YOUR GOAL
Transcribe every entry word for word, but drop the pictures.

[Start of section]

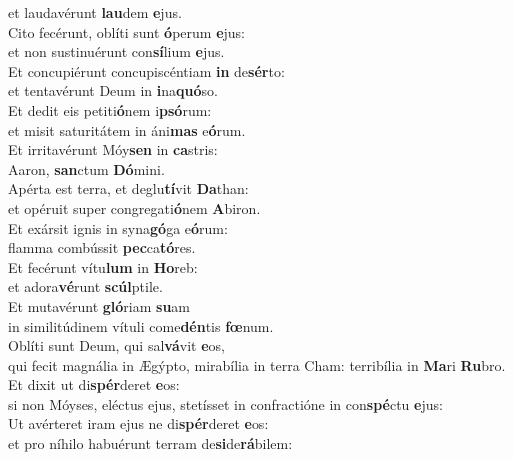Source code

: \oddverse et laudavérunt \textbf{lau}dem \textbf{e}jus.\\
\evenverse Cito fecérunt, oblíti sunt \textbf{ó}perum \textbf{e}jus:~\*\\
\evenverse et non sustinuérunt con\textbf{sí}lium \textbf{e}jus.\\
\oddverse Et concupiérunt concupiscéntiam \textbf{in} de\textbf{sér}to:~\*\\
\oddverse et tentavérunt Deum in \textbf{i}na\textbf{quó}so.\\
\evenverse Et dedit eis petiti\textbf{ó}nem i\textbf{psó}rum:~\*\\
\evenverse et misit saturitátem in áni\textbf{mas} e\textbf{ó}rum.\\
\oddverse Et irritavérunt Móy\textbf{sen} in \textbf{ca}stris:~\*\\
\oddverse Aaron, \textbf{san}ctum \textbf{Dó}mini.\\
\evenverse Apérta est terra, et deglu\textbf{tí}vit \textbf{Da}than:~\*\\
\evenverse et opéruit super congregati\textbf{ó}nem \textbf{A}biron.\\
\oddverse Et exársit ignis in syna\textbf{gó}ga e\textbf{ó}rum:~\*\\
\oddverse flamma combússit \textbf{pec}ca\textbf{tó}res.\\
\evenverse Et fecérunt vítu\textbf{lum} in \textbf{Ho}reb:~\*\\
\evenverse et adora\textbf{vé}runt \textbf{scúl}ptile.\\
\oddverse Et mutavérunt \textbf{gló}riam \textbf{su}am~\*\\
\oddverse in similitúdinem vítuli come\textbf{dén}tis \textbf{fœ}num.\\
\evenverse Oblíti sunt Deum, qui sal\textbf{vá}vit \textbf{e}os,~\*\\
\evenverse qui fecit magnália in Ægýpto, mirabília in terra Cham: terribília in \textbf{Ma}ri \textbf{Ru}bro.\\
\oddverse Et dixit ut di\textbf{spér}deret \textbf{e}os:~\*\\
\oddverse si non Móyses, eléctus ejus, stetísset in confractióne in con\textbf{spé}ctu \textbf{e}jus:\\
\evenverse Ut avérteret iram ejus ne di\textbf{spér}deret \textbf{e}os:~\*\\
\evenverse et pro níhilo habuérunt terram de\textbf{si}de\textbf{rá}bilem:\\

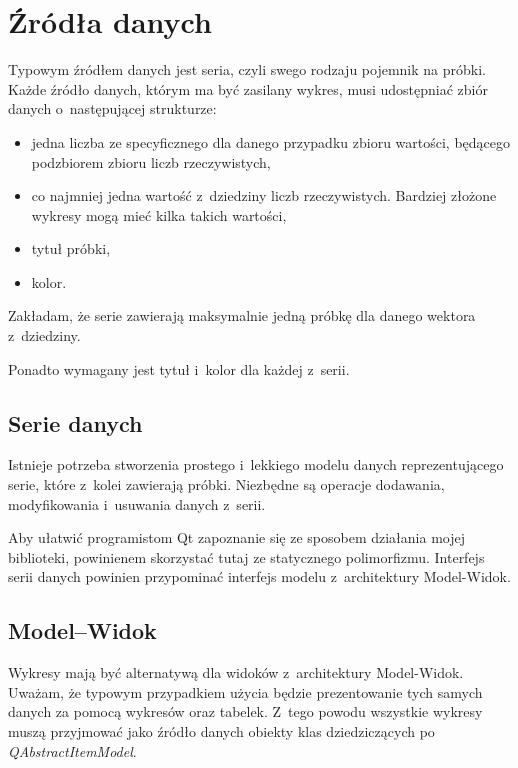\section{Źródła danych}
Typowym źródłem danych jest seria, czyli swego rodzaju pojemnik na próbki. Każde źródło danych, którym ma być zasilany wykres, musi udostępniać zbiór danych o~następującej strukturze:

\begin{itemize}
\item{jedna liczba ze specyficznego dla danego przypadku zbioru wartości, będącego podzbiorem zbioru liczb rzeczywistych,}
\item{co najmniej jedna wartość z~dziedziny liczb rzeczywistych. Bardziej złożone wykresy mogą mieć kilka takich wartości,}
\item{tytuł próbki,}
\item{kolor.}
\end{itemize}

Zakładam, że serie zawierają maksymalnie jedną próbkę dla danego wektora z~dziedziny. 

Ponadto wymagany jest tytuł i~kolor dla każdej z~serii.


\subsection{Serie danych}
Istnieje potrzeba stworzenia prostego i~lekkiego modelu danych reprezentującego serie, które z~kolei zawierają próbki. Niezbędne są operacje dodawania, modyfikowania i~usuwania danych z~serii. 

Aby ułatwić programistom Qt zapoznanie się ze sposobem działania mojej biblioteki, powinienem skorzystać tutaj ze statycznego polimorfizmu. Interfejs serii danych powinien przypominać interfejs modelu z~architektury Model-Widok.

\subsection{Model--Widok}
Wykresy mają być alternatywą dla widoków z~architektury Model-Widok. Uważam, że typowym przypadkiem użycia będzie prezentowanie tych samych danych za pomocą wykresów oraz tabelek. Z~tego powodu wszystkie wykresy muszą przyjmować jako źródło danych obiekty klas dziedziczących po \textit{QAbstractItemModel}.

[End of section]

YOUR RESPONSE
Source code

: \oddverse et laudavérunt \textbf{lau}dem \textbf{e}jus.\\
\evenverse Cito fecérunt, oblíti sunt \textbf{ó}perum \textbf{e}jus:~\*\\
\evenverse et non sustinuérunt con\textbf{sí}lium \textbf{e}jus.\\
\oddverse Et concupiérunt concupiscéntiam \textbf{in} de\textbf{sér}to:~\*\\
\oddverse et tentavérunt Deum in \textbf{i}na\textbf{quó}so.\\
\evenverse Et dedit eis petiti\textbf{ó}nem i\textbf{psó}rum:~\*\\
\evenverse et misit saturitátem in áni\textbf{mas} e\textbf{ó}rum.\\
\oddverse Et irritavérunt Móy\textbf{sen} in \textbf{ca}stris:~\*\\
\oddverse Aaron, \textbf{san}ctum \textbf{Dó}mini.\\
\evenverse Apérta est terra, et deglu\textbf{tí}vit \textbf{Da}than:~\*\\
\evenverse et opéruit super congregati\textbf{ó}nem \textbf{A}biron.\\
\oddverse Et exársit ignis in syna\textbf{gó}ga e\textbf{ó}rum:~\*\\
\oddverse flamma combússit \textbf{pec}ca\textbf{tó}res.\\
\evenverse Et fecérunt vítu\textbf{lum} in \textbf{Ho}reb:~\*\\
\evenverse et adora\textbf{vé}runt \textbf{scúl}ptile.\\
\oddverse Et mutavérunt \textbf{gló}riam \textbf{su}am~\*\\
\oddverse in similitúdinem vítuli come\textbf{dén}tis \textbf{fœ}num.\\
\evenverse Oblíti sunt Deum, qui sal\textbf{vá}vit \textbf{e}os,~\*\\
\evenverse qui fecit magnália in Ægýpto, mirabília in terra Cham: terribília in \textbf{Ma}ri \textbf{Ru}bro.\\
\oddverse Et dixit ut di\textbf{spér}deret \textbf{e}os:~\*\\
\oddverse si non Móyses, eléctus ejus, stetísset in confractióne in con\textbf{spé}ctu \textbf{e}jus:\\
\evenverse Ut avérteret iram ejus ne di\textbf{spér}deret \textbf{e}os:~\*\\
\evenverse et pro níhilo habuérunt terram de\textbf{si}de\textbf{rá}bilem:\\

\section{Źródła danych}
Typowym źródłem danych jest seria, czyli swego rodzaju pojemnik na próbki. Każde źródło danych, którym ma być zasilany wykres, musi udostępniać zbiór danych o~następującej strukturze:

\begin{itemize}
\item{jedna liczba ze specyficznego dla danego przypadku zbioru wartości, będącego podzbiorem zbioru liczb rzeczywistych,}
\item{co najmniej jedna wartość z~dziedziny liczb rzeczywistych. Bardziej złożone wykresy mogą mieć kilka takich wartości,}
\item{tytuł próbki,}
\item{kolor.}
\end{itemize}

Zakładam, że serie zawierają maksymalnie jedną próbkę dla danego wektora z~dziedziny. 

Ponadto wymagany jest tytuł i~kolor dla każdej z~serii.


\subsection{Serie danych}
Istnieje potrzeba stworzenia prostego i~lekkiego modelu danych reprezentującego serie, które z~kolei zawierają próbki. Niezbędne są operacje dodawania, modyfikowania i~usuwania danych z~serii. 

Aby ułatwić programistom Qt zapoznanie się ze sposobem działania mojej biblioteki, powinienem skorzystać tutaj ze statycznego polimorfizmu. Interfejs serii danych powinien przypominać interfejs modelu z~architektury Model-Widok.

\subsection{Model--Widok}
Wykresy mają być alternatywą dla widoków z~architektury Model-Widok. Uważam, że typowym przypadkiem użycia będzie prezentowanie tych samych danych za pomocą wykresów oraz tabelek. Z~tego powodu wszystkie wykresy muszą przyjmować jako źródło danych obiekty klas dziedziczących po \textit{QAbstractItemModel}.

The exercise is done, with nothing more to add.